Member of the Illinois Senate from the 26th district
- In office January 14, 2009 – April 3, 2016
- Preceded by: William E. Peterson
- Succeeded by: Dan McConchie

Personal details
- Born: March 11, 1966 (age 60) Chicago, Illinois
- Party: Republican
- Spouse: Kris Duffy
- Children: Five children
- Alma mater: Augustana College (B.A.)
- Profession: Businessman

= Dan Duffy =

American politician

Dan Duffy (born March 11, 1966) is a former Republican member of the Illinois Senate. He represented the 26th Senate District which includes Barrington, Barrington Hills, North Barrington, Libertyville, Mundelein, Lake Zurich, Fox River Grove, Lakewood Hills, Cary, Hawthorn Woods, Lake in the Hills, Cuba and Kildeer.

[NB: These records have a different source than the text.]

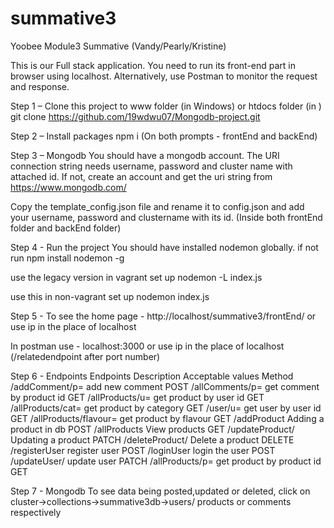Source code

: # summative3
Yoobee Module3 Summative (Vandy/Pearly/Kristine)

This is our Full stack application. You need to run its front-end part in browser using localhost. Alternatively, use Postman to monitor the request and response.

Step 1 – Clone this project to www folder (in Windows) or htdocs folder (in )
git clone https://github.com/19wdwu07/Mongodb-project.git

Step 2 – Install packages
npm i (On both prompts - frontEnd and backEnd)

Step 3 – Mongodb
You should have a mongodb account. The URI connection string needs username, password and cluster name with attached id. If not, create an account and get the uri string from https://www.mongodb.com/

Copy the template_config.json file and rename it to config.json and add your username, password and clustername with its id. (Inside both frontEnd folder and backEnd folder)

Step 4 - Run the project
You should have installed nodemon globally. if not run npm install nodemon -g

use the legacy version in vagrant set up
nodemon -L index.js

use this in non-vagrant set up
nodemon index.js

Step 5 - To see the home page - http://localhost/summative3/frontEnd/
or use ip in the place of localhost

In postman use - localhost:3000 or use ip in the place of localhost (/relatedendpoint after port number)

Step 6 - Endpoints
Endpoints	Description	Acceptable values	Method
/addComment/p=	 add new comment		POST
/allComments/p=	 get comment by product id	GET
/allProducts/u=	 get product by user id		GET
/allProducts/cat=	get product by category		GET
/user/u=	get user by user id		GET
/allProducts/flavour=	get product by flavour		GET
/addProduct	Adding a product in db		POST
/allProducts	View products	GET
/updateProduct/	Updating a product	PATCH
/deleteProduct/	Delete a product	DELETE
/registerUser	register user	POST
/loginUser	login the user	POST
/updateUser/	update user	PATCH
/allProducts/p=	get product by product id	GET

Step 7 - Mongodb
To see data being posted,updated or deleted, click on cluster->collections->summative3db->users/ products or comments respectively
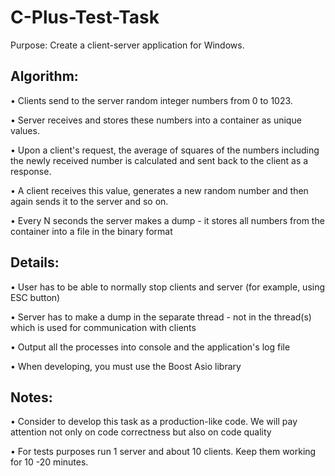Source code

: # C-Plus-Test-Task
Purpose: Create a client-server application for Windows.

## Algorithm: 

• Clients send to the server random integer numbers from 0 to 1023.

• Server receives and stores these numbers into a container as unique values.

• Upon a client's request, the average of squares of the numbers including the newly received number is calculated and sent back to the client as a response.

• A client receives this value, generates a new random number and then again sends it to the server and so on.

• Every N seconds the server makes a dump - it stores all numbers from the container into a file in the binary format

## Details: 

• User has to be able to normally stop clients and server (for example, using ESC button)

• Server has to make a dump in the separate thread - not in the thread(s) which is used for communication with clients

• Output all the processes into console and the application's log file

• When developing, you must use the Boost Asio library 

## Notes: 

• Consider to develop this task as a production-like code. We will pay attention not only on code correctness but also on code quality

• For tests purposes run 1 server and about 10 clients. Keep them working for 10 -20 minutes.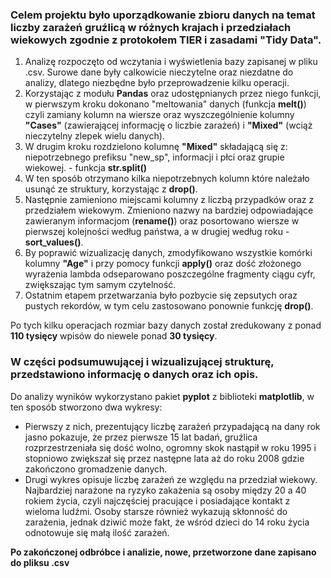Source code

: ### Celem projektu było uporządkowanie zbioru danych na temat liczby zarażeń gruźlicą w różnych krajach i przedziałach wiekowych zgodnie z protokołem <b>TIER</b> i zasadami <b>"Tidy Data"</b>.
 1. Analizę rozpoczęto od wczytania i wyświetlenia bazy zapisanej w pliku .csv. Surowe dane były calkowicie nieczytelne oraz niezdatne do analizy, dlatego niezbędne było przeprowadzenie kilku operacji.
 2. Korzystając z modułu <b>Pandas</b> oraz udostępnianych przez niego funkcji, w pierwszym kroku dokonano "meltowania" danych (funkcja <b>melt()</b>) czyli zamiany kolumn na wiersze oraz wyszczególnienie kolumny <b>"Cases"</b> (zawierającej informację o liczbie zarażeń) i <b>"Mixed"</b> (wciąż nieczytelny zlepek wielu danych).
 3. W drugim kroku rozdzielono kolumnę <b>"Mixed"</b> składającą się z: niepotrzebnego prefiksu "new_sp", informacji i płci oraz grupie wiekowej. - funkcja <b>str.split()</b>
 4. W ten sposób otrzymano kilka niepotrzebnych kolumn które należało usunąć ze struktury, korzystając z <b>drop()</b>.
 5. Następnie zamieniono miejscami kolumny z liczbą przypadków oraz z przedziałem wiekowym. Zmieniono nazwy na bardziej odpowiadające zawieranym informacjom (<b>rename()</b>) oraz posortowano wiersze w pierwszej kolejności według państwa, a w drugiej według roku - <b>sort_values()</b>.
 6. By poprawić wizualizację danych, zmodyfikowano wszystkie komórki kolumny <b>"Age"</b> i przy pomocy funkcji <b>apply()</b> oraz dość złożonego wyrażenia lambda odseparowano poszczególne fragmenty ciągu cyfr, zwiększając tym samym czytelność.
 7. Ostatnim etapem przetwarzania było pozbycie się zepsutych oraz pustych rekordów, w tym celu zastosowano ponownie funkcję <b>drop()</b>.

Po tych kilku operacjach rozmiar bazy danych został zredukowany z ponad <b>110 tysięcy</b> wpisów do niewele ponad <b>30 tysięcy</b>.

### W części podsumuwującej i wizualizującej strukturę, przedstawiono informację o danych oraz ich opis.

Do analizy wyników wykorzystano pakiet <b>pyplot</b> z biblioteki <b>matplotlib</b>, w ten sposób stworzono dwa wykresy:
 - Pierwszy z nich, prezentujący liczbę zarażeń przypadającą na dany rok jasno pokazuje, że przez pierwsze 15 lat badań, gruźlica rozprzestrzeniała się dość wolno, ogromny skok nastąpił w roku 1995 i stopniowo zwiększał się przez następne lata aż do roku 2008 gdzie zakończono gromadzenie danych.
 - Drugi wykres opisuje liczbę zarażeń ze względu na przedział wiekowy. Najbardziej narażone na ryzyko zakażenia są osoby między 20 a 40 rokiem życia, czyli najczęściej pracujące i posiadające kontakt z wieloma ludźmi. Osoby starsze również wykazują skłonność do zarażenia, jednak dziwić może fakt, że wśród dzieci do 14 roku życia odnotowuje się małą ilość zarażeń.

<b>Po zakończonej odbróbce i analizie, nowe, przetworzone dane zapisano do pliksu .csv</b>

On September 10, 2015, Duffy announced he would not be running for a third term. He resigned after his endorsed successor won the Republican primary.

== Early life, education, and career ==
Duffy grew up on the south side of Chicago, the youngest of 11 children. He graduated from Augustana College in Rock Island, Illinois with a bachelor's degree in speech communication. After college, he moved to the northwest suburbs where he eventually moved to Lake Barrington with his wife Kris, with whom he has five children. Duffy became a board member of the National Federation of Independent Businesses Leadership Council (NFIB) of Illinois and became the Chairman of the Lake and Cook County Area Action Council for independent businesses. He was a co-owner of Effective Data, Inc. located in Schaumburg, Illinois.

== Illinois Senate ==
Duffy was elected to the Illinois Senate in 2008 defeating then-Round Lake Mayor Bill Gentes by sixteen points in what was originally seen to be a competitive race. He succeeded William E. Peterson, who retired after sixteen years in the Illinois Senate.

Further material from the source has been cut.